A distraught Baldwin was photographed outside a hotel in Santa Fe, New Mexico, on Saturday embracing and talking with Matt Hutchins, the husband of Halyna Hutchins, and their nine-year-old son.
Baldwin, 63, on Friday said he was shocked and heartbroken at the death of Hutchins. The 42-year-old was killed and director Joel Souza was wounded when Baldwin discharged a prop gun containing a live round that he had been handed and told was unloaded, authorities in Santa Fe have said in court documents.
In a statement read to a candlelight vigil https://www.reuters.com/business/media-telecom/director-gutted-by-death-cinematographer-accidental-shooting-2021-10-23 on Saturday, Hutchins called his wife’s death “an enormous loss.”
No one has been charged in the fatal incident during a rehearsal on Thursday at the Bonanza Creek Ranch outside Santa Fe as the local sheriff’s office continues its investigation.
But multiple media and social media reports have raised concerns about safety protocols on the set of the low-budget movie, and have described a walk-out by several camera operators and their assistants just hours before the accident.
In one of the most troubling, celebrity website TMZ.com, citing unidentified sources connected to the production, said the gun handed to Baldwin had previously been used by crew members for target practice off-set, using real bullets.
Reuters could not verify the report and police in Santa Fe did not respond to inquiries on Sunday.
Among the concerns reported among crew members were other incidents involving prop guns.
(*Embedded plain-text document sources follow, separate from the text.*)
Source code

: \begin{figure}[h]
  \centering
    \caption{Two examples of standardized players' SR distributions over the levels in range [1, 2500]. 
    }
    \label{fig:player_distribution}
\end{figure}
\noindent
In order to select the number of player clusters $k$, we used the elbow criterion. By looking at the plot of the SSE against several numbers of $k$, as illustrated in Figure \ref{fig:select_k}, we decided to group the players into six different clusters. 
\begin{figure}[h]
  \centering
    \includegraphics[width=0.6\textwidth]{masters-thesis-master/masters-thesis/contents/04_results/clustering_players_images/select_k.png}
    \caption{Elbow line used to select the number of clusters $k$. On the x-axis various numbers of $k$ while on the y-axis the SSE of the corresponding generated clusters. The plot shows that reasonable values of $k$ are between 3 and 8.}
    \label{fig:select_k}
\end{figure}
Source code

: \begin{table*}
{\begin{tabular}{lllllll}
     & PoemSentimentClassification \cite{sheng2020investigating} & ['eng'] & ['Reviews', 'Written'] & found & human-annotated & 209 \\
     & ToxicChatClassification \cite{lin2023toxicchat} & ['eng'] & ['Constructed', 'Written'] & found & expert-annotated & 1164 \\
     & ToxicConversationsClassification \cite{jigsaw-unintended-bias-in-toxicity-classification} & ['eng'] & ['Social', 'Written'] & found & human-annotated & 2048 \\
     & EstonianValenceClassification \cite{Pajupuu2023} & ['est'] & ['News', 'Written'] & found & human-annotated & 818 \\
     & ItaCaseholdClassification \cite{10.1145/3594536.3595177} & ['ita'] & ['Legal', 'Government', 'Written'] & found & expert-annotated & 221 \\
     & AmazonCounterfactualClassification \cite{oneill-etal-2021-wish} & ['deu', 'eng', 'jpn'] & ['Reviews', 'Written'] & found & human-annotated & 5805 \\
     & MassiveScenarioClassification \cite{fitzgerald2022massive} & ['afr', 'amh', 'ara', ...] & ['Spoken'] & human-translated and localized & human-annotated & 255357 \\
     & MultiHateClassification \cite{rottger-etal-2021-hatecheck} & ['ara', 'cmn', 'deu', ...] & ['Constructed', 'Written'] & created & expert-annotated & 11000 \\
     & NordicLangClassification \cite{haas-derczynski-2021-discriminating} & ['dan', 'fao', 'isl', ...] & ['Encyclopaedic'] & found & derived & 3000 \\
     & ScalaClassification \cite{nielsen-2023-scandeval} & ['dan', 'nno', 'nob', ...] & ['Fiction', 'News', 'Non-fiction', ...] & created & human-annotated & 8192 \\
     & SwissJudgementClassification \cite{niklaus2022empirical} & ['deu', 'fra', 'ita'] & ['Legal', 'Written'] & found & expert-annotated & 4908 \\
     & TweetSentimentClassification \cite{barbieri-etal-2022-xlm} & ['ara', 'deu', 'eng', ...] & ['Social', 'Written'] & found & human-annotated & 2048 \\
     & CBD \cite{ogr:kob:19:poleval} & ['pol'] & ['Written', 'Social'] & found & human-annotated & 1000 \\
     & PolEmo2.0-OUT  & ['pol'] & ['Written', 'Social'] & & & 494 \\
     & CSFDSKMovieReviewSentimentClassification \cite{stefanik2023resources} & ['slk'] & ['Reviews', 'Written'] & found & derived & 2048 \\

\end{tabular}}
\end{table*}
According to the Los Angeles Times, more than a week ago Baldwin’s stunt double accidentally fired two rounds from a prop firearm after being told it was “cold”, an industry term meaning a weapon is not loaded with ammunition, including blanks.
Rust Movie Productions said last week that although they “were not made aware of any official complaints concerning weapon or prop safety on set, we will be conducting an internal review of our procedures while production is shut down.”
According to court documents, the prop gun was handed to Baldwin by the film’s assistant director, Dave Halls, who has more than 20 years’ experience in the business.
Film producer Aaron B. Koontz, who worked with Halls on two previous movies but was not involved in the making of “Rust”, told the Los Angeles Times Halls was a good manager.
“Dave is extremely efficient and he’s very good at keeping the pace going and just moving at the speed that you have to move at in order to make your days,” Koontz told the newspaper.
However, special effects technician Maggie Goll, who worked with Halls on the 2017 Hulu television series “Into the Dark”, had a different view.
“He did not maintain a safe working environment,” Goll told NBC News. “Sets were almost always allowed to become increasingly claustrophobic, no established fire lanes, exits blocked … safety meetings were nonexistent.”
Halls did not respond to requests for comment on Sunday. Also involved in the probe is the movie’s chief armorer, Hannah Gutierrez. She could not be reached for comment.
About 200 people took part in the vigil for Hutchins in Albuquerque on Saturday. While organizers emphasized that the event was to honor Hutchins’ memory, rather than focus on her death, some in the crowd held signs that read “Safety on Set.”
A second vigil is planned in the Los Angeles area on Sunday.